Air Montmagny
| IATA | ICAO | Call sign |
| - | - | - |
- Founded: 1954
- Hubs: Montmagny Airport
- Focus cities: Isle-aux-Grues Airport
- Fleet size: 5
- Headquarters: 640, boul. Taché Est, Montmagny, Quebec
- Website: http://www.airmontmagny.com

= Air Montmagny =

Aircraft charter company in Canada

Air Montmagny, trading as Montmagny Air Service is an on-demand aircraft charter company based in Montmagny, Quebec, Canada.

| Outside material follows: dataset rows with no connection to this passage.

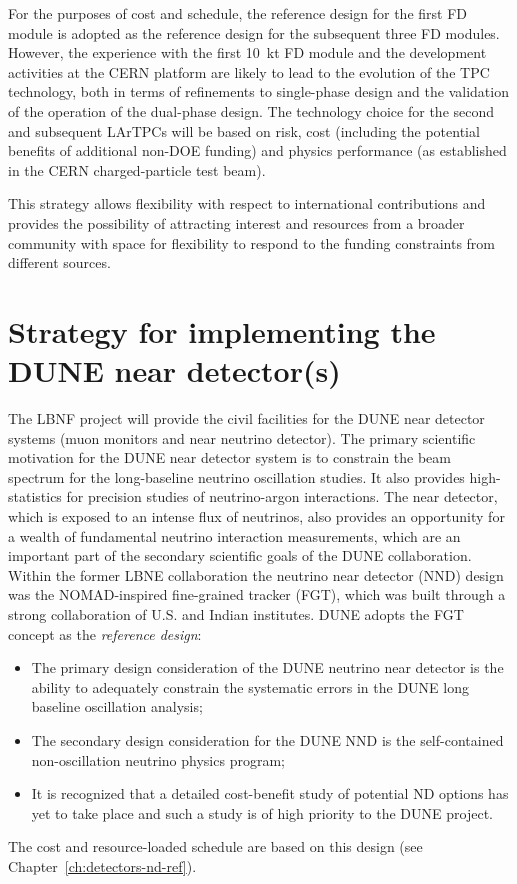 For the purposes of cost and schedule, the reference design for the
first FD module is adopted as the reference design for the subsequent
three FD modules. However, the experience with the first 10~kt FD
module and the development activities at the CERN platform are likely
to lead to the evolution of the TPC technology, both in terms of
refinements to single-phase design and the validation of the operation
of the dual-phase design.  The technology choice for the second and
subsequent LArTPCs will be based on risk, cost (including the
potential benefits of additional non-DOE funding) and physics
performance (as established in the CERN charged-particle test beam).

This strategy allows flexibility with respect to international
contributions and provides the possibility of attracting interest and
resources from a broader community with space for flexibility to
respond to the funding constraints from different sources.

\section{Strategy for implementing the DUNE near detector(s)}

The LBNF project will provide the civil facilities for the DUNE near
detector systems (muon monitors and near neutrino detector). The
primary scientific motivation for the DUNE near detector system is to
constrain the beam spectrum for the long-baseline neutrino oscillation
studies. It also provides high-statistics for precision studies of
neutrino-argon interactions. The near detector, which is exposed to an
intense flux of neutrinos, also provides an opportunity for a wealth
of fundamental neutrino interaction measurements, which are an
important part of the secondary scientific goals of the DUNE
collaboration. Within the former LBNE collaboration the neutrino near
detector (NND) design was the NOMAD-inspired fine-grained tracker
(FGT), which was built through a strong collaboration of U.S. and
Indian institutes. DUNE adopts the FGT concept as the
\textit{reference design}:
\begin{itemize}
\item The primary design consideration of the DUNE neutrino near
  detector is the ability to adequately constrain the systematic
  errors in the DUNE long baseline oscillation analysis;
\item The secondary design consideration for the DUNE NND is the
  self-contained non-oscillation neutrino physics program;
\item It is recognized that a detailed cost-benefit study of potential
  ND options has yet to take place and such a study is of high
  priority to the DUNE project.
\end{itemize}
The cost and resource-loaded schedule are based on this design (see
Chapter~\ref{ch:detectors-nd-ref}).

It operates passenger and cargo services.

== History ==
It was founded by Marius Lachaine as Montmagny Air Service in 1952 and acquired by Gilles Couillard in 1954. It was then sold to Gaston Gosselin in 1980 and definitely renamed Air Montmagny in 1993.

==Destinations==

Air Montmagny serves five of the islands of the Isle-aux-Grues archipelago.

Since the nearby l'Isle-aux-Grues island has no ferry service during winter, Air Montmagny serves as the main link to the land. They carry passengers, goods, and also serves as "school bus" for students attending school in Montmagny.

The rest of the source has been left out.